=== Data to process ===

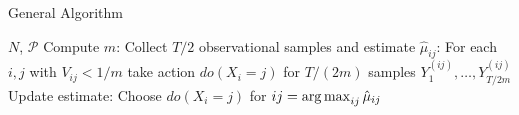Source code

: \begin{algorithm}[H]
\caption{General Algorithm}
\begin{algorithmic}
 $N$, $\mathcal P$
\STATE Compute $m$:
\STATE Collect $T/2$ observational samples and estimate $\hat \mu_{ij}$:
\STATE For each $i,j $ with $V_{ij} < 1/m$ take action $do(X_i = j)$ for $T/(2m)$ samples $Y^{(ij)}_1,\ldots,Y^{(ij)}_{T/2m}$
\STATE Update estimate:
\ENDFOR
\STATE Choose $do(X_i = j)$ for $ij = \argmax_{ij} \hat \mu_{ij}$
\end{algorithmic}
\end{algorithm}






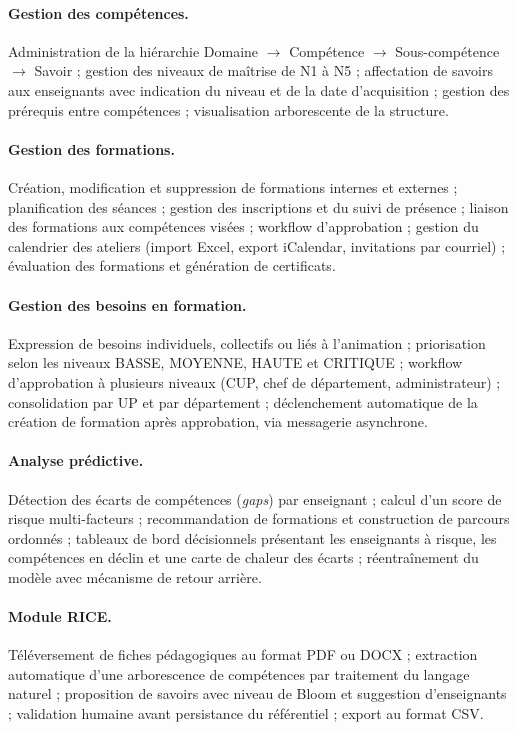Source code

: \documentclass[12pt,a4paper]{report}
\begin{document}
\paragraph{Gestion des compétences.}
Administration de la hiérarchie
Domaine $\rightarrow$ Compétence $\rightarrow$ Sous-compétence $\rightarrow$ Savoir ;
gestion des niveaux de maîtrise de N1 à N5 ; affectation de savoirs aux
enseignants avec indication du niveau et de la date d'acquisition ; gestion des
prérequis entre compétences ; visualisation arborescente de la structure.

\paragraph{Gestion des formations.}
Création, modification et suppression de formations internes et externes ;
planification des séances ; gestion des inscriptions et du suivi de présence ;
liaison des formations aux compétences visées ; workflow d'approbation ;
gestion du calendrier des ateliers (import Excel, export iCalendar,
invitations par courriel) ; évaluation des formations et génération de
certificats.

\paragraph{Gestion des besoins en formation.}
Expression de besoins individuels, collectifs ou liés à l'animation ;
priorisation selon les niveaux BASSE, MOYENNE, HAUTE et CRITIQUE ; workflow
d'approbation à plusieurs niveaux (CUP, chef de département, administrateur) ;
consolidation par UP et par département ; déclenchement automatique de la
création de formation après approbation, via messagerie asynchrone.

\paragraph{Analyse prédictive.}
Détection des écarts de compétences (\textit{gaps}) par enseignant ; calcul d'un
score de risque multi-facteurs ; recommandation de formations et construction de
parcours ordonnés ; tableaux de bord décisionnels présentant les enseignants à
risque, les compétences en déclin et une carte de chaleur des écarts ;
réentraînement du modèle avec mécanisme de retour arrière.

\paragraph{Module RICE.}
Téléversement de fiches pédagogiques au format PDF ou DOCX ; extraction
automatique d'une arborescence de compétences par traitement du langage
naturel ; proposition de savoirs avec niveau de Bloom et suggestion
d'enseignants ; validation humaine avant persistance du référentiel ; export au
format CSV.
\end{document}
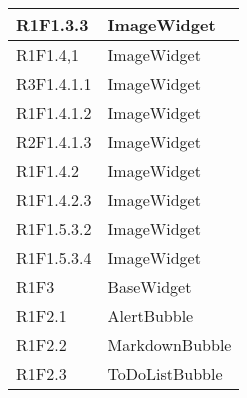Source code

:\begin{center}
\begin{longtable}{|p{3cm}|p{10cm}|}
		R1F1.3.3 & ImageWidget\newline \\ \hline
		R1F1.4,1 & ImageWidget\newline \\ \hline
		R3F1.4.1.1 & ImageWidget\newline \\ \hline
		R1F1.4.1.2 & ImageWidget\newline \\ \hline
		R2F1.4.1.3 & ImageWidget\newline \\ \hline
		R1F1.4.2 & ImageWidget\newline \\ \hline
		R1F1.4.2.3 & ImageWidget\newline \\ \hline
		R1F1.5.3.2 & ImageWidget\newline \\ \hline
		R1F1.5.3.4 & ImageWidget\newline \\ \hline
		R1F3 & BaseWidget\newline \\ \hline
		R1F2.1 & AlertBubble\newline \\ \hline
		R1F2.2 & MarkdownBubble\newline \\ \hline
		R1F2.3 & ToDoListBubble\newline \\ \hline
	\end{longtable}
\end{center}
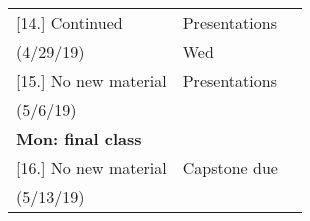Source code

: \documentclass[article,oneside]{memoir}
\begin{document}
\begin{center}
\begin{longtable}{p{4.5cm}p{2.5cm}p{5cm}}
[14.] Continued 		& Presentations 			&  \\ 
(4/29/19)				   &	Wed	   	&  \\ [1.8\baselineskip]

						
[15.] 	No new material    		& 		Presentations	&   \\
(5/6/19)				      	& 			 &  \\ 
\textbf{Mon: final class}		&			&  \\ [1.8\baselineskip]

[16.] 	No new material	 	      		&  Capstone due				&   \\
(5/13/19)				      	&			      	&  \\  [1.8\baselineskip]



\end{longtable}
\end{center}





\end{document}
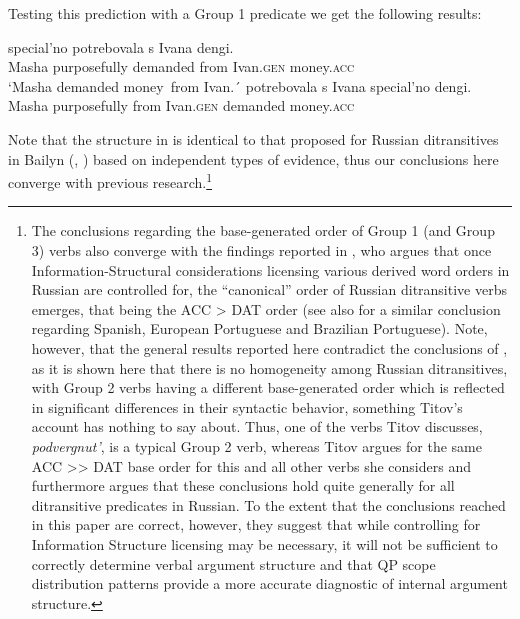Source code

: \documentclass[output=paper,colorlinks,citecolor=brown,nonflat]{./langscibook}
\begin{document}
Testing this prediction with a Group 1 predicate we get the following results:

\ea%
    \label{ex:antonyuk:48}
    \ea \label{ex:antonyuk:48a}
       {special’no}    {potrebovala} {s}       {Ivana}      {dengi}.\\
    Masha purposefully demanded     from Ivan.\textsc{gen} money.\textsc{acc}\\
    \glt `Masha demanded money~from Ivan.´
    \ex \label{ex:antonyuk:48b}
       {potrebovala}  {s}       {Ivana}       {special’no} {dengi}.\\
    Masha purposefully from Ivan.\textsc{gen} demanded  money.\textsc{acc}\\
    \z
\z

Note that the structure in  is identical to that proposed for Russian ditransitives in Bailyn (\citeyear{Bailyn1995}, \citeyear{Bailyn2012}) based on independent types of evidence, thus our conclusions here converge with previous research.\footnote{The conclusions regarding the base-generated order of Group 1 (and Group 3) verbs also converge with the findings reported in \citet{Titov2017}, who argues that once Information-Structural considerations licensing various derived word orders in Russian are controlled for, the “canonical” order of Russian ditransitive verbs emerges, that being the ACC > DAT order (see also  for a similar conclusion regarding Spanish, European Portuguese and Brazilian Portuguese). Note, however, that the general results reported here contradict the conclusions of \citet{Titov2017}, as it is shown here that there is no homogeneity among Russian ditransitives, with Group 2 verbs having a different base-generated order which is reflected in significant differences in their syntactic behavior, something Titov’s account has nothing to say about. Thus, one of the verbs Titov discusses, \textit{podvergnut’}, is a typical Group 2 verb, whereas Titov argues for the same ACC >> DAT base order for this and all other verbs she considers and furthermore argues that these conclusions hold quite generally for all ditransitive predicates in Russian. To the extent that the conclusions reached in this paper are correct, however, they suggest that while controlling for Information Structure licensing may be necessary, it will not be sufficient to correctly determine verbal argument structure and that QP scope distribution patterns provide a more accurate diagnostic of internal argument structure.}
\end{document}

===

Activity
Each entry shown above must be quoted exactly, with its pictures left out.

Finished task
Source code

: \begin{algorithm}[H]
\caption{General Algorithm}
\begin{algorithmic}
 $N$, $\mathcal P$
\STATE Compute $m$:
\STATE Collect $T/2$ observational samples and estimate $\hat \mu_{ij}$:
\STATE For each $i,j $ with $V_{ij} < 1/m$ take action $do(X_i = j)$ for $T/(2m)$ samples $Y^{(ij)}_1,\ldots,Y^{(ij)}_{T/2m}$
\STATE Update estimate:
\ENDFOR
\STATE Choose $do(X_i = j)$ for $ij = \argmax_{ij} \hat \mu_{ij}$
\end{algorithmic}
\end{algorithm}






Source code

: \documentclass[12pt,a4paper]{report}
\begin{document}
\paragraph{Gestion des compétences.}
Administration de la hiérarchie
Domaine $\rightarrow$ Compétence $\rightarrow$ Sous-compétence $\rightarrow$ Savoir ;
gestion des niveaux de maîtrise de N1 à N5 ; affectation de savoirs aux
enseignants avec indication du niveau et de la date d'acquisition ; gestion des
prérequis entre compétences ; visualisation arborescente de la structure.

\paragraph{Gestion des formations.}
Création, modification et suppression de formations internes et externes ;
planification des séances ; gestion des inscriptions et du suivi de présence ;
liaison des formations aux compétences visées ; workflow d'approbation ;
gestion du calendrier des ateliers (import Excel, export iCalendar,
invitations par courriel) ; évaluation des formations et génération de
certificats.

\paragraph{Gestion des besoins en formation.}
Expression de besoins individuels, collectifs ou liés à l'animation ;
priorisation selon les niveaux BASSE, MOYENNE, HAUTE et CRITIQUE ; workflow
d'approbation à plusieurs niveaux (CUP, chef de département, administrateur) ;
consolidation par UP et par département ; déclenchement automatique de la
création de formation après approbation, via messagerie asynchrone.

\paragraph{Analyse prédictive.}
Détection des écarts de compétences (\textit{gaps}) par enseignant ; calcul d'un
score de risque multi-facteurs ; recommandation de formations et construction de
parcours ordonnés ; tableaux de bord décisionnels présentant les enseignants à
risque, les compétences en déclin et une carte de chaleur des écarts ;
réentraînement du modèle avec mécanisme de retour arrière.

\paragraph{Module RICE.}
Téléversement de fiches pédagogiques au format PDF ou DOCX ; extraction
automatique d'une arborescence de compétences par traitement du langage
naturel ; proposition de savoirs avec niveau de Bloom et suggestion
d'enseignants ; validation humaine avant persistance du référentiel ; export au
format CSV.
\end{document}
Source code

:\begin{center}
\begin{longtable}{|p{3cm}|p{10cm}|}
		R1F1.3.3 & ImageWidget\newline \\ \hline
		R1F1.4,1 & ImageWidget\newline \\ \hline
		R3F1.4.1.1 & ImageWidget\newline \\ \hline
		R1F1.4.1.2 & ImageWidget\newline \\ \hline
		R2F1.4.1.3 & ImageWidget\newline \\ \hline
		R1F1.4.2 & ImageWidget\newline \\ \hline
		R1F1.4.2.3 & ImageWidget\newline \\ \hline
		R1F1.5.3.2 & ImageWidget\newline \\ \hline
		R1F1.5.3.4 & ImageWidget\newline \\ \hline
		R1F3 & BaseWidget\newline \\ \hline
		R1F2.1 & AlertBubble\newline \\ \hline
		R1F2.2 & MarkdownBubble\newline \\ \hline
		R1F2.3 & ToDoListBubble\newline \\ \hline
	\end{longtable}
\end{center}
Source code

: \documentclass[article,oneside]{memoir}
\begin{document}
\begin{center}
\begin{longtable}{p{4.5cm}p{2.5cm}p{5cm}}
[14.] Continued 		& Presentations 			&  \\ 
(4/29/19)				   &	Wed	   	&  \\ [1.8\baselineskip]

						
[15.] 	No new material    		& 		Presentations	&   \\
(5/6/19)				      	& 			 &  \\ 
\textbf{Mon: final class}		&			&  \\ [1.8\baselineskip]

[16.] 	No new material	 	      		&  Capstone due				&   \\
(5/13/19)				      	&			      	&  \\  [1.8\baselineskip]



\end{longtable}
\end{center}





\end{document}
Source code

: \documentclass[output=paper,colorlinks,citecolor=brown,nonflat]{./langscibook}
\begin{document}
Testing this prediction with a Group 1 predicate we get the following results:

\ea%
    \label{ex:antonyuk:48}
    \ea \label{ex:antonyuk:48a}
       {special’no}    {potrebovala} {s}       {Ivana}      {dengi}.\\
    Masha purposefully demanded     from Ivan.\textsc{gen} money.\textsc{acc}\\
    \glt `Masha demanded money~from Ivan.´
    \ex \label{ex:antonyuk:48b}
       {potrebovala}  {s}       {Ivana}       {special’no} {dengi}.\\
    Masha purposefully from Ivan.\textsc{gen} demanded  money.\textsc{acc}\\
    \z
\z

Note that the structure in  is identical to that proposed for Russian ditransitives in Bailyn (\citeyear{Bailyn1995}, \citeyear{Bailyn2012}) based on independent types of evidence, thus our conclusions here converge with previous research.\footnote{The conclusions regarding the base-generated order of Group 1 (and Group 3) verbs also converge with the findings reported in \citet{Titov2017}, who argues that once Information-Structural considerations licensing various derived word orders in Russian are controlled for, the “canonical” order of Russian ditransitive verbs emerges, that being the ACC > DAT order (see also  for a similar conclusion regarding Spanish, European Portuguese and Brazilian Portuguese). Note, however, that the general results reported here contradict the conclusions of \citet{Titov2017}, as it is shown here that there is no homogeneity among Russian ditransitives, with Group 2 verbs having a different base-generated order which is reflected in significant differences in their syntactic behavior, something Titov’s account has nothing to say about. Thus, one of the verbs Titov discusses, \textit{podvergnut’}, is a typical Group 2 verb, whereas Titov argues for the same ACC >> DAT base order for this and all other verbs she considers and furthermore argues that these conclusions hold quite generally for all ditransitive predicates in Russian. To the extent that the conclusions reached in this paper are correct, however, they suggest that while controlling for Information Structure licensing may be necessary, it will not be sufficient to correctly determine verbal argument structure and that QP scope distribution patterns provide a more accurate diagnostic of internal argument structure.}
\end{document}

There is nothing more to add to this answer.